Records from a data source
···

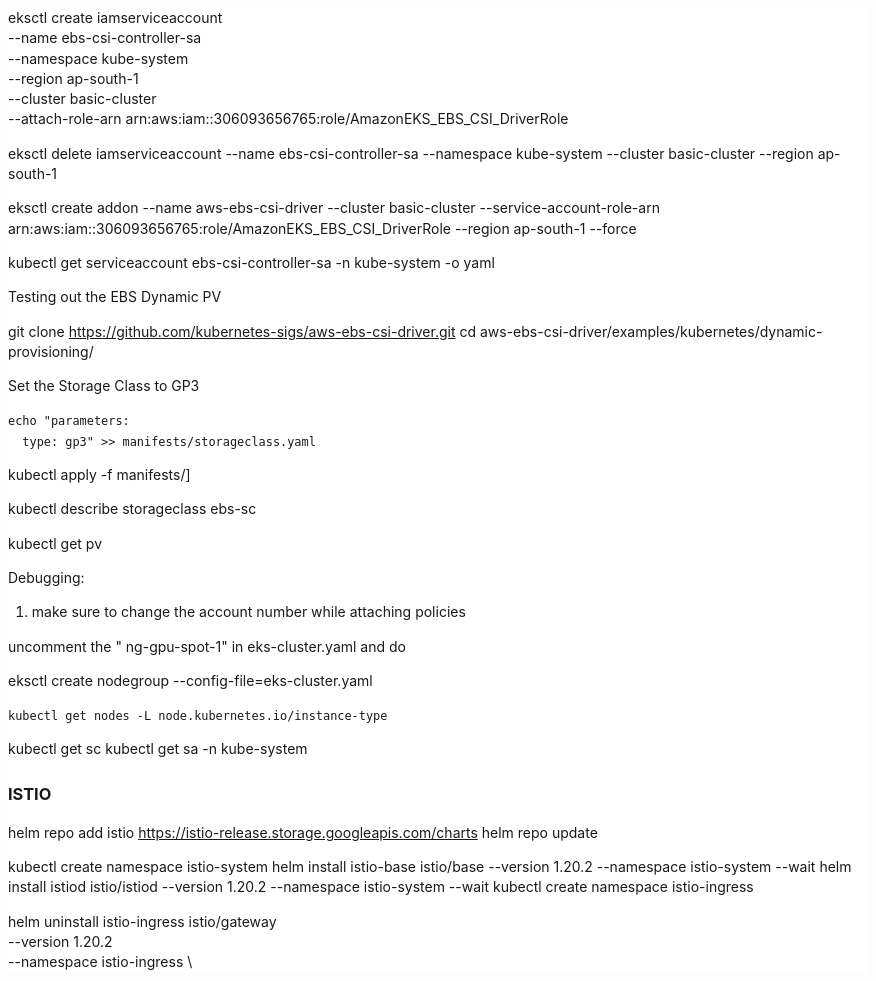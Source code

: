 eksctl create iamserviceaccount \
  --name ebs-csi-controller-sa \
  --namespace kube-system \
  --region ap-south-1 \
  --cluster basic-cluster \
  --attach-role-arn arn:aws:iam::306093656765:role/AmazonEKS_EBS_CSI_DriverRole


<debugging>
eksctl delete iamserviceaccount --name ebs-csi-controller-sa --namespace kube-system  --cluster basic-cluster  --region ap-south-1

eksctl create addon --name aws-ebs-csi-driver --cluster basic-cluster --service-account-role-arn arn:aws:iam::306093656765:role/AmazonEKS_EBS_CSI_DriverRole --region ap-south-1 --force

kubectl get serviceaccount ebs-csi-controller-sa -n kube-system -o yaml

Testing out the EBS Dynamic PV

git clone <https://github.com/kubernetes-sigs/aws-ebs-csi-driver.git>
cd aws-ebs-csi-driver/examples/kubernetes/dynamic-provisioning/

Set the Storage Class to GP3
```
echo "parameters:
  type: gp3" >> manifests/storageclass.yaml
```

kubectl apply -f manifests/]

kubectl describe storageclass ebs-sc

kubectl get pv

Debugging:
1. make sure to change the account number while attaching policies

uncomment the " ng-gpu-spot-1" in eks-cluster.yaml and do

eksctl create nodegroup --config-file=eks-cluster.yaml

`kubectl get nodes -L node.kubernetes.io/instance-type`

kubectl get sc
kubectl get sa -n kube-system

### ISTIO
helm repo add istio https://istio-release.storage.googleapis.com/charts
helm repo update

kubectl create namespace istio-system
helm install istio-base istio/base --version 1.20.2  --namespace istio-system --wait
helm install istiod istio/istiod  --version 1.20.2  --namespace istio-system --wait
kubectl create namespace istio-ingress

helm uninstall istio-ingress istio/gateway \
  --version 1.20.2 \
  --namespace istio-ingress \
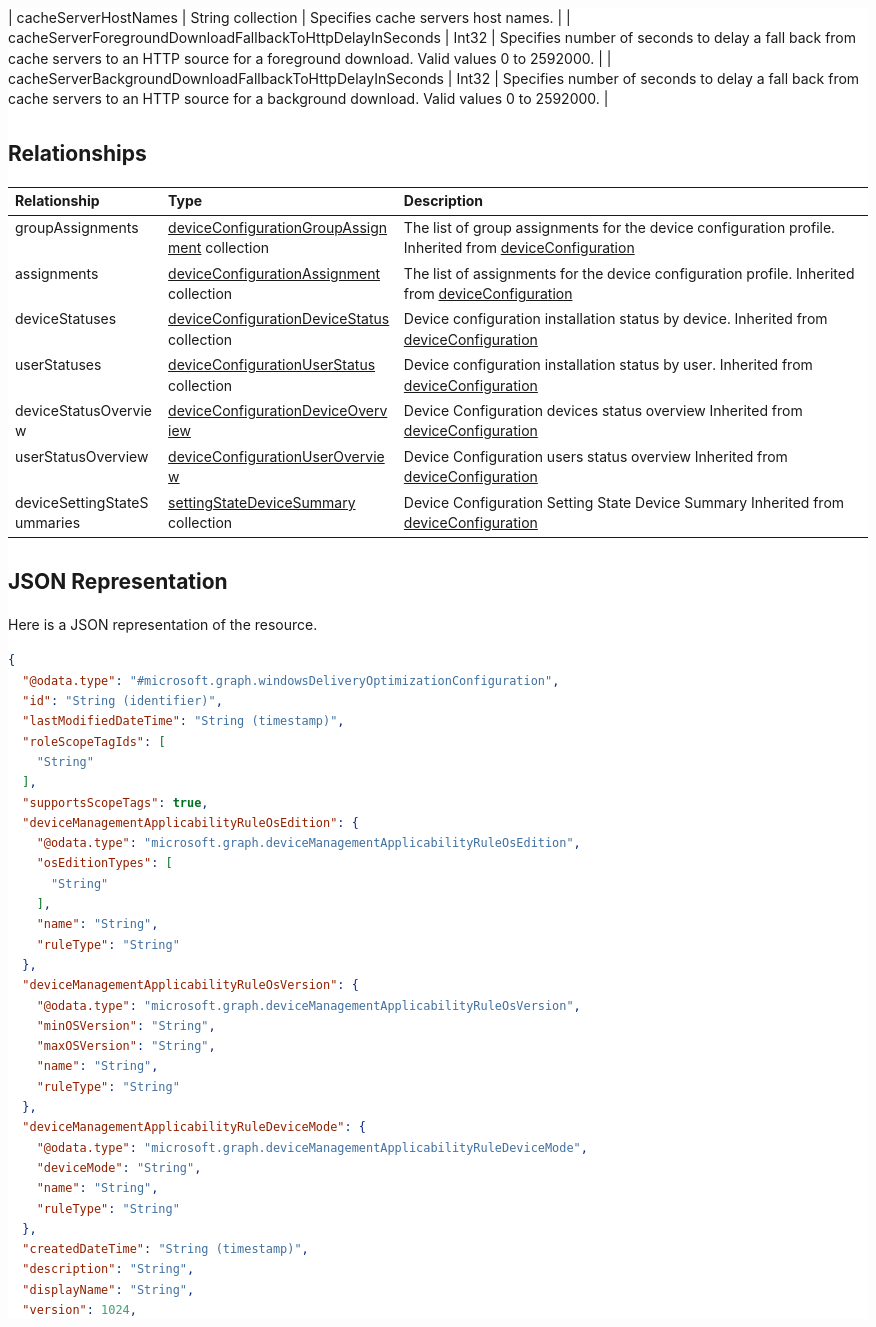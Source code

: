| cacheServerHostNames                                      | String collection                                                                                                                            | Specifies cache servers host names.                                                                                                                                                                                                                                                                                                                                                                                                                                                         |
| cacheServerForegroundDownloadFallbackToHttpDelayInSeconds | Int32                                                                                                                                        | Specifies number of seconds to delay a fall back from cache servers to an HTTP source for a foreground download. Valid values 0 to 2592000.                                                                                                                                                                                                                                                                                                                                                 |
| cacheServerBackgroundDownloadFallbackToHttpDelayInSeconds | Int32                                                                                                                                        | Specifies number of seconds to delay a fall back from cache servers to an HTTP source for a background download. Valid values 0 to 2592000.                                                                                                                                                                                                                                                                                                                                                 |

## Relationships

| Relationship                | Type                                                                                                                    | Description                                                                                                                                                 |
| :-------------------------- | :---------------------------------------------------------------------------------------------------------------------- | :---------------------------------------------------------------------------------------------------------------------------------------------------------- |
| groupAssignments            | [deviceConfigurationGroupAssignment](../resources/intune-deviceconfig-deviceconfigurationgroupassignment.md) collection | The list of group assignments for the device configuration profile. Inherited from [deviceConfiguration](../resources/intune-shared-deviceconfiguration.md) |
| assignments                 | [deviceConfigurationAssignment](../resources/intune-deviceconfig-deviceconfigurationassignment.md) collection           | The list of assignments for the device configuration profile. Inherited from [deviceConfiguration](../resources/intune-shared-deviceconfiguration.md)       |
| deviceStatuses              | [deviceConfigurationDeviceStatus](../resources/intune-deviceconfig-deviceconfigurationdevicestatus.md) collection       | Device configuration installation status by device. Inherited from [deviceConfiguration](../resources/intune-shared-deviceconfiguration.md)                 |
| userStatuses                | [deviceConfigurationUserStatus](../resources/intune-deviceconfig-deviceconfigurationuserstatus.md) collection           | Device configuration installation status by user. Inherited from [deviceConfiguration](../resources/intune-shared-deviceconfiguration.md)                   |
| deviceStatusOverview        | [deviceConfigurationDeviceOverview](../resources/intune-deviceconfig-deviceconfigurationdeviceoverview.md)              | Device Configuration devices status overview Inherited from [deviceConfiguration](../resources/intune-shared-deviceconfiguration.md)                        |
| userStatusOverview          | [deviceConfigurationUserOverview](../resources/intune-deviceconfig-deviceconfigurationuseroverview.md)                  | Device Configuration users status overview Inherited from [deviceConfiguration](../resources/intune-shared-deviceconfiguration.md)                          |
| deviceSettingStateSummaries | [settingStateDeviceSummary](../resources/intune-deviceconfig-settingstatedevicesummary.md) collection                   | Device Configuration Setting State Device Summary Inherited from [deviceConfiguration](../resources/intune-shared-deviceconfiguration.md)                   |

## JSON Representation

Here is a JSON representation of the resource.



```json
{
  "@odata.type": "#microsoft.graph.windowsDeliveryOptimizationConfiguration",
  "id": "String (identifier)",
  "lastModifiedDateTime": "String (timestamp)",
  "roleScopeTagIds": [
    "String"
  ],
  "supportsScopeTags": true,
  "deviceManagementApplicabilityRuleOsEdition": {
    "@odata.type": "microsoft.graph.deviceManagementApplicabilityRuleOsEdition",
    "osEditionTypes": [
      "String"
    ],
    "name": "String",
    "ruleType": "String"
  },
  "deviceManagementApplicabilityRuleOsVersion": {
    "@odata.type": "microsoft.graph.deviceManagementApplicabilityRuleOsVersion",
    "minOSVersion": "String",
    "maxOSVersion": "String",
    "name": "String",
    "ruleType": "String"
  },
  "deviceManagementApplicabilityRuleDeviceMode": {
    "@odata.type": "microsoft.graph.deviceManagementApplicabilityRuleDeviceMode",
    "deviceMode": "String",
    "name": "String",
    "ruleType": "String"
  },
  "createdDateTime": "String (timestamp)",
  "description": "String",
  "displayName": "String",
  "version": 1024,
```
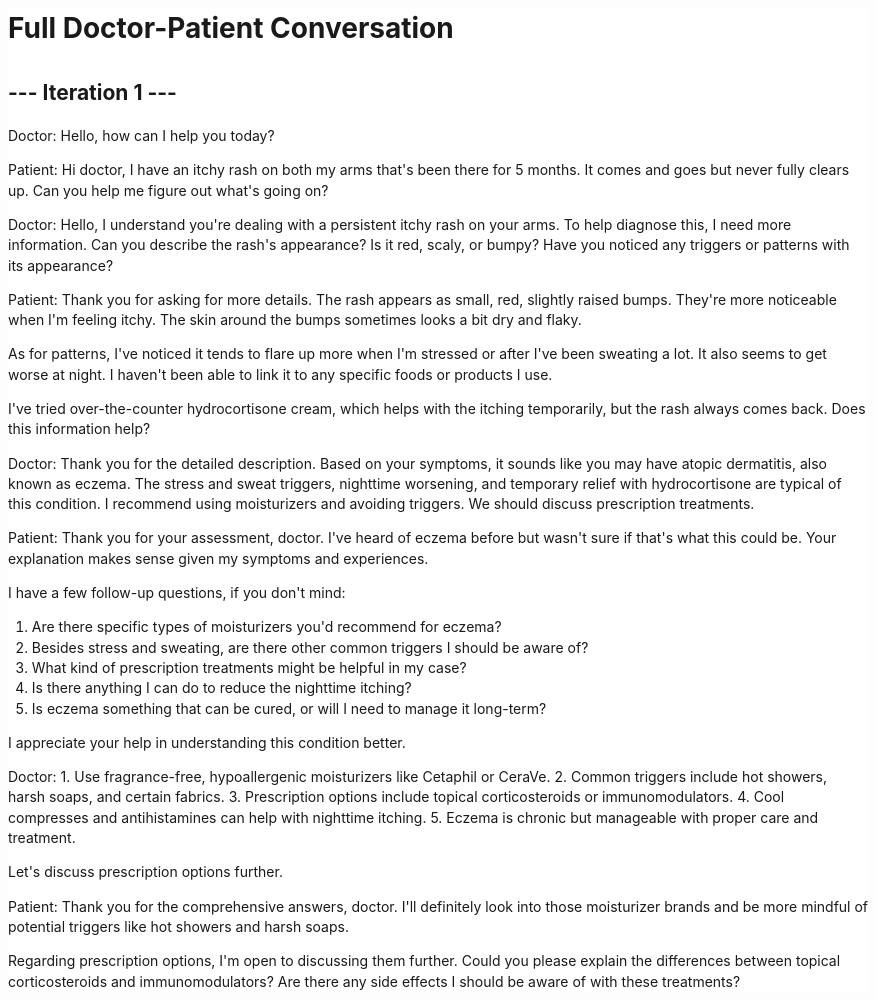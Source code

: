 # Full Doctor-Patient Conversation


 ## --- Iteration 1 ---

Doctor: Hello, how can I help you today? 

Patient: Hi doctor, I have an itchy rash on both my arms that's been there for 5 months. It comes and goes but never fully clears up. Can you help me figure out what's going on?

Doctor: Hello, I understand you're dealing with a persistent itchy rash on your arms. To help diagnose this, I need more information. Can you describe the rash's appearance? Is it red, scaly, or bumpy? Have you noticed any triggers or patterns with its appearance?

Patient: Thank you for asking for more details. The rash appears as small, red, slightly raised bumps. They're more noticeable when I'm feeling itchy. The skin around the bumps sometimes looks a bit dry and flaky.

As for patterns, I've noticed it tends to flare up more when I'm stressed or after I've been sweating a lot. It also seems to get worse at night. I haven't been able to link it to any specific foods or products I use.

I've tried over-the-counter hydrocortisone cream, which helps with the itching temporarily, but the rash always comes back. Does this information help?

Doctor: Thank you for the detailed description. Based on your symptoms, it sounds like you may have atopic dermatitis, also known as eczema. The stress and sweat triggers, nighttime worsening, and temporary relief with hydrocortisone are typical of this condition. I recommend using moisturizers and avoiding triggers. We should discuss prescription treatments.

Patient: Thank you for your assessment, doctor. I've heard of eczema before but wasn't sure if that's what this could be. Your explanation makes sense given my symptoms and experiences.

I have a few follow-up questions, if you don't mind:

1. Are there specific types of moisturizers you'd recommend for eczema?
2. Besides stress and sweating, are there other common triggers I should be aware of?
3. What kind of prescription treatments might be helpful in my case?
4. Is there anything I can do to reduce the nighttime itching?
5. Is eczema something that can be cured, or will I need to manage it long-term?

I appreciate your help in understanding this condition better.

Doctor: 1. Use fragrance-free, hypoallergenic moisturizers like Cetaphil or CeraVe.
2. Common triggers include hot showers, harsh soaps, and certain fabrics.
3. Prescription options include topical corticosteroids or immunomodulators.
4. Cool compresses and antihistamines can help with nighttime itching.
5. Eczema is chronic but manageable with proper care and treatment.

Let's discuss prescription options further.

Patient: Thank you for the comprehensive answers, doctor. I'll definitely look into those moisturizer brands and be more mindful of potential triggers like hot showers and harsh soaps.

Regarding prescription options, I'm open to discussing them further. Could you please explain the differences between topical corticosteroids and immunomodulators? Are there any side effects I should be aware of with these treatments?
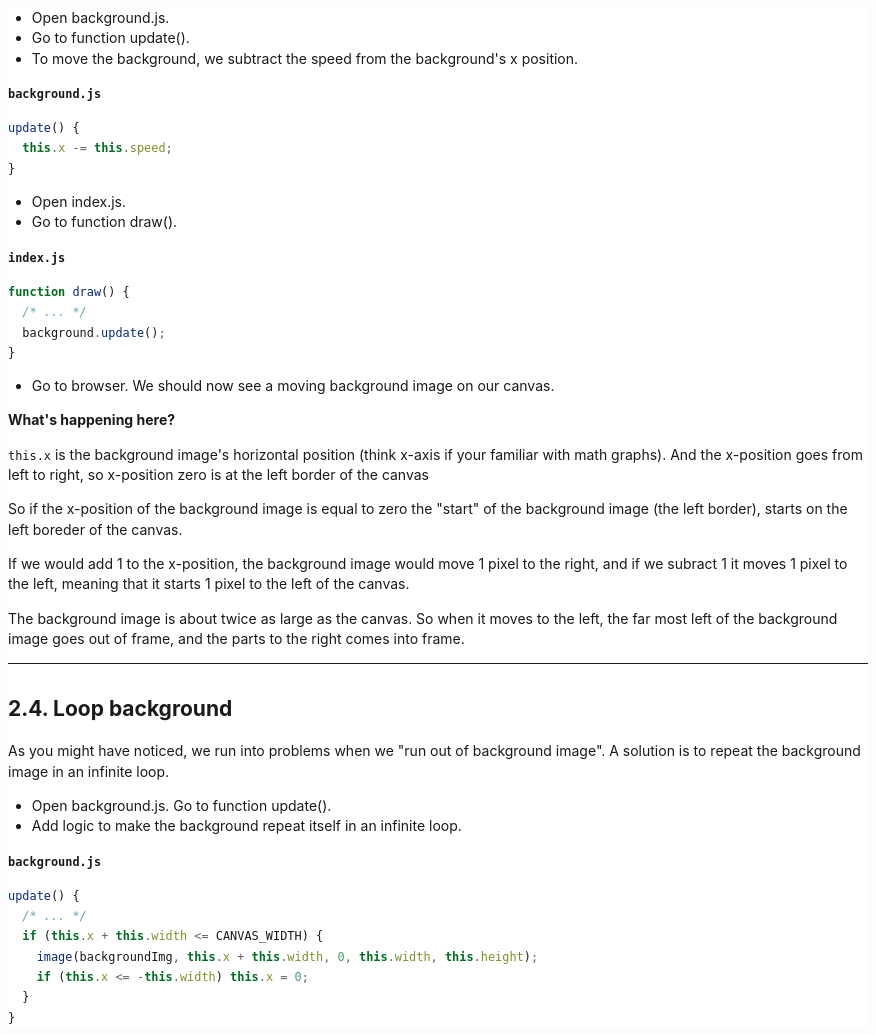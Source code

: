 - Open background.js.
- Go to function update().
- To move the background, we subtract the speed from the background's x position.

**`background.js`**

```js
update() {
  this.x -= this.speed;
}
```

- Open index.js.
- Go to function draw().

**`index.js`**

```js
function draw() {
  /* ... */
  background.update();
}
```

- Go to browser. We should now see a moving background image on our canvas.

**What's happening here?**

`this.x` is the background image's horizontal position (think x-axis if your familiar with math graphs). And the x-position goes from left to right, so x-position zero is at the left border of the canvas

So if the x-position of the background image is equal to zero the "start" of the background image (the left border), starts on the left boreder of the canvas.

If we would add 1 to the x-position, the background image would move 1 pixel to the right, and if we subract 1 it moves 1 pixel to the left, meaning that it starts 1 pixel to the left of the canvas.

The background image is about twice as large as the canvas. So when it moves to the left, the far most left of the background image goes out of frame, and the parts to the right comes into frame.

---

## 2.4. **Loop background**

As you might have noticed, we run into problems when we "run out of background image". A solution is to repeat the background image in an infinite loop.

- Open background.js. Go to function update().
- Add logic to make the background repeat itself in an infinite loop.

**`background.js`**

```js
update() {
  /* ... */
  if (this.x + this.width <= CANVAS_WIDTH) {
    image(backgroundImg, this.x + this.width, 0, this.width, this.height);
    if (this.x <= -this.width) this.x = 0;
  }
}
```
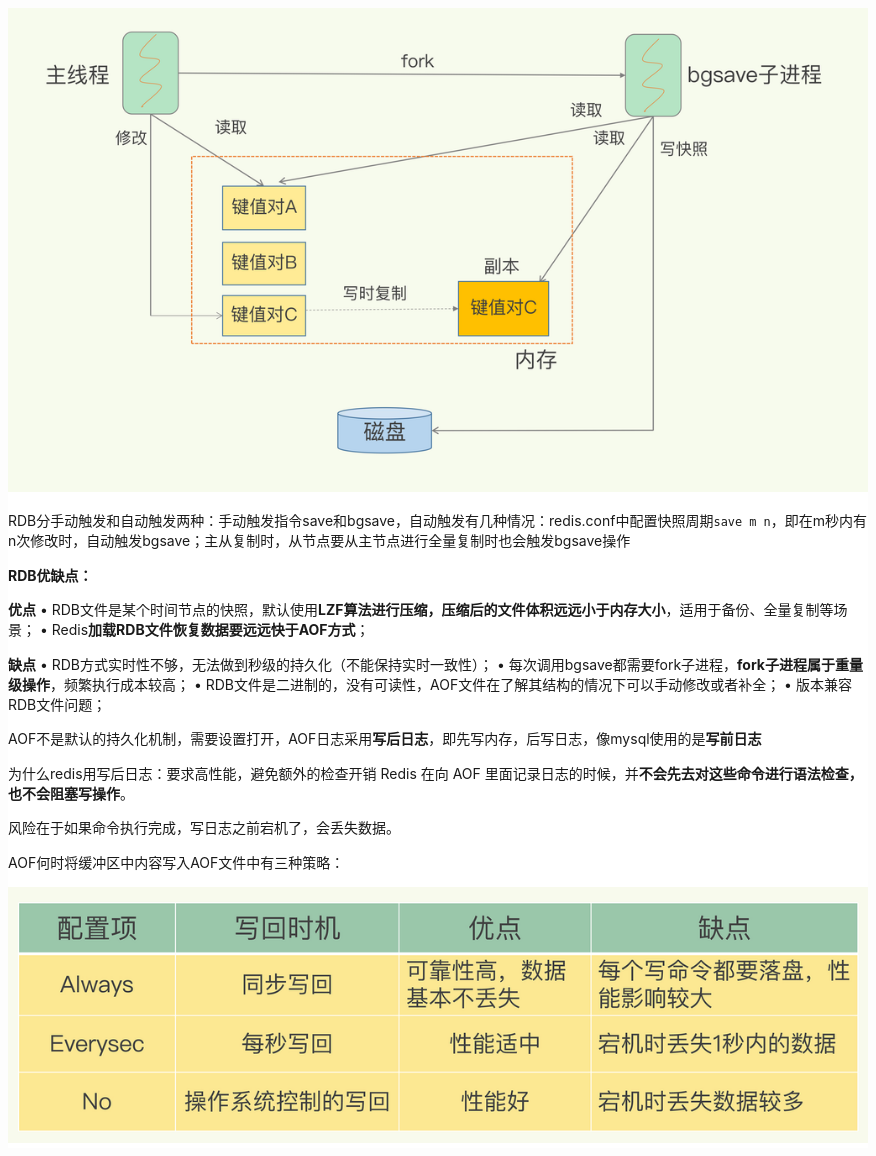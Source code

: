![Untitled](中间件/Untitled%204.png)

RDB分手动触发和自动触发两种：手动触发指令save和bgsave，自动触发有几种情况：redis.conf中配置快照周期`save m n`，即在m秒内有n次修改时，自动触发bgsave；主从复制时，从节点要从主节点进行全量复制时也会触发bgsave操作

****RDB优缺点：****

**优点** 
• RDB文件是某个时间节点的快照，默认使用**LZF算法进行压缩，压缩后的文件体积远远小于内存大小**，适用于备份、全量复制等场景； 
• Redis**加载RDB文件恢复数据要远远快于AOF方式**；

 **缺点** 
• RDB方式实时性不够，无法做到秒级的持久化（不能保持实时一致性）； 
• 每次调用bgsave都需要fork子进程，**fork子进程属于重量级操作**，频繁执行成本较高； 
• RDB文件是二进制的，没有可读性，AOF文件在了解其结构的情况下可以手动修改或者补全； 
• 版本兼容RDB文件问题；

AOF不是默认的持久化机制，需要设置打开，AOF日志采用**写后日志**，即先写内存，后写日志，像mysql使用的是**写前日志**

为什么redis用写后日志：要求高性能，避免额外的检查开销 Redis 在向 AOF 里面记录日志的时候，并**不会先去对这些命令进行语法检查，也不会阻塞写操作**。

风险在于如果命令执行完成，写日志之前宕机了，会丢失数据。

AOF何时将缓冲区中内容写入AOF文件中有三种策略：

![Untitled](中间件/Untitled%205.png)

···

## To do
With "specific" as the string to find, copy every line of the records that holds it.

## Solution
As for patterns, I've noticed it tends to flare up more when I'm stressed or after I've been sweating a lot. It also seems to get worse at night. I haven't been able to link it to any specific foods or products I use.
1. Are there specific types of moisturizers you'd recommend for eczema?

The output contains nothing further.